Un autre dimanche – à propos d’Un dimanche à Ville-d’Avray de Dominique Barbéris
C’est un toujours possible Prix Femina et un « presque-Prix-Goncourt », étrange catégorie qu’on invente et qui n’a pas grand sens, sans doute, sinon pour dire que l’on avait été surpris, puis intrigué, par la présence sur l’avant-dernière liste de la plus courue des récompenses littéraires françaises du court et très beau roman de Dominique Barbéris, Un dimanche à Ville-d’Avray. Surpris, parce que ce livre n’a pas a priori les caractéristiques le destinant à ce genre de distinction très codée : publié par une petite maison d’édition, écrit par une auteure bien identifiée mais peu connue, irréductible surtout au moindre « pitch », puisqu’il ne s’y passe à peu près rien, à part le récit d’un souvenir incertain, le temps d’un dimanche dans une banlieue paisible…

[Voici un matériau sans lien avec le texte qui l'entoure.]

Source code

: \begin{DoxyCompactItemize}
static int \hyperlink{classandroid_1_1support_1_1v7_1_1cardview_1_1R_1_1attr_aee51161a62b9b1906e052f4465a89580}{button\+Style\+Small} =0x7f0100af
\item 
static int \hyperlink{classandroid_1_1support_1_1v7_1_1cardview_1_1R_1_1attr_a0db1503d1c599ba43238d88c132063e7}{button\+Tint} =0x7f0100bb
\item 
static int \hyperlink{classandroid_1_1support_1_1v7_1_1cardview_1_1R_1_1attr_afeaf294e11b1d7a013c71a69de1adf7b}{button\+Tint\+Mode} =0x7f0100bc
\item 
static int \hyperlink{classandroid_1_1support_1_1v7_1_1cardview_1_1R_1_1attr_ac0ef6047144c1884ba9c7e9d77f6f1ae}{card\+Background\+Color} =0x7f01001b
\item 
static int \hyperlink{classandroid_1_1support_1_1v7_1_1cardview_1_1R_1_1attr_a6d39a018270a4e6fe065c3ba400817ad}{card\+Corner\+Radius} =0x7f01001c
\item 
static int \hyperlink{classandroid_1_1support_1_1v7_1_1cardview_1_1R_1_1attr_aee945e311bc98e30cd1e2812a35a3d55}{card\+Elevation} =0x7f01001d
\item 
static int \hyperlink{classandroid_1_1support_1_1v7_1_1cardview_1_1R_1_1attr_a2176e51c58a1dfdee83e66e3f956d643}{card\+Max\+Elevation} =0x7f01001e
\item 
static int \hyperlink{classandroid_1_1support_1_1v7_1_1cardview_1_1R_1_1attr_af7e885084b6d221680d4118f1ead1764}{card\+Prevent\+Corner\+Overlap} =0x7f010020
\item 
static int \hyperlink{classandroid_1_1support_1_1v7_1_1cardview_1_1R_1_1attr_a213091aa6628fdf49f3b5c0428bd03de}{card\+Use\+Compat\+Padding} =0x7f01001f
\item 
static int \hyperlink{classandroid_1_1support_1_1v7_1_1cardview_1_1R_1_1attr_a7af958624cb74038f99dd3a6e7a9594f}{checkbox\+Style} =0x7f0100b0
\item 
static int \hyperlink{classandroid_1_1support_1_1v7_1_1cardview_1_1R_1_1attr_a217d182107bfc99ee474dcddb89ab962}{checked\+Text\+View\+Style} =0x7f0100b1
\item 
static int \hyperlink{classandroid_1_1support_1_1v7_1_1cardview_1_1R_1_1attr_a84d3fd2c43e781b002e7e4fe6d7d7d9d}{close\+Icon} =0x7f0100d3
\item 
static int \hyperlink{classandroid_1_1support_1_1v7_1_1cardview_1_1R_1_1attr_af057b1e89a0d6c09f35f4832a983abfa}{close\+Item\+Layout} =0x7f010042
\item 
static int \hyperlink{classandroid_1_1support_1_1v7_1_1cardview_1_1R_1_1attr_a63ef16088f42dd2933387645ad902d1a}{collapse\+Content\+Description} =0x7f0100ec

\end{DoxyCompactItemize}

Intrigué, ensuite, parce que tout de même, dans ce « rien » magnifique qui vous prend comme un vertige (le condensé d’une vie, l’espace clos d’un jour, l’automne), il semble qu’il y ait quelque chose d’extraordinairement français – ce qui peut être avait séduit, aussi, les jurés du Goncourt comme du Femina.
On avait fait un constat du même ordre il y a un an, pour l’obtention du prix par Leurs enfants après eux de Nicolas Mathieu, qu’on pourrait considérer comme l’exact opposé d’Un dimanche à Ville-d’Avray, mais qui s’inscrivait de même dans une très explicite tradition française, de Zola à Houellebecq, en passant par Céline et le néo-polar démonstratif. Chez Dominique Barbéris, c’est évidemment autre chose, mais c’est encore une affaire de tradition, pour une écrivaine qui enseigne, à la Sorbonne, la stylistique… française. Ici, ce sont donc Nerval, Corot, Modiano qui affleurent dans un texte tout nervuré de notations atmosphériques et préoccupé d’abord du temps – qu’il fait, qui passe. Dès son titre, dont l’épilogue du roman rappellera qu’il fait allusion à un film un peu oublié des années soixante (Les Dimanches de Ville-d’Avray, de Serge Bourguignon, avec Hardy Krüger), la question se pose ainsi de l’universalité possible d’un tel livre, si précisément inscrit dans ce micro-contexte de l’Île-de-France : de l’étroitesse du cadre, en somme, inversement proportionnel à la grandeur d’un roman ?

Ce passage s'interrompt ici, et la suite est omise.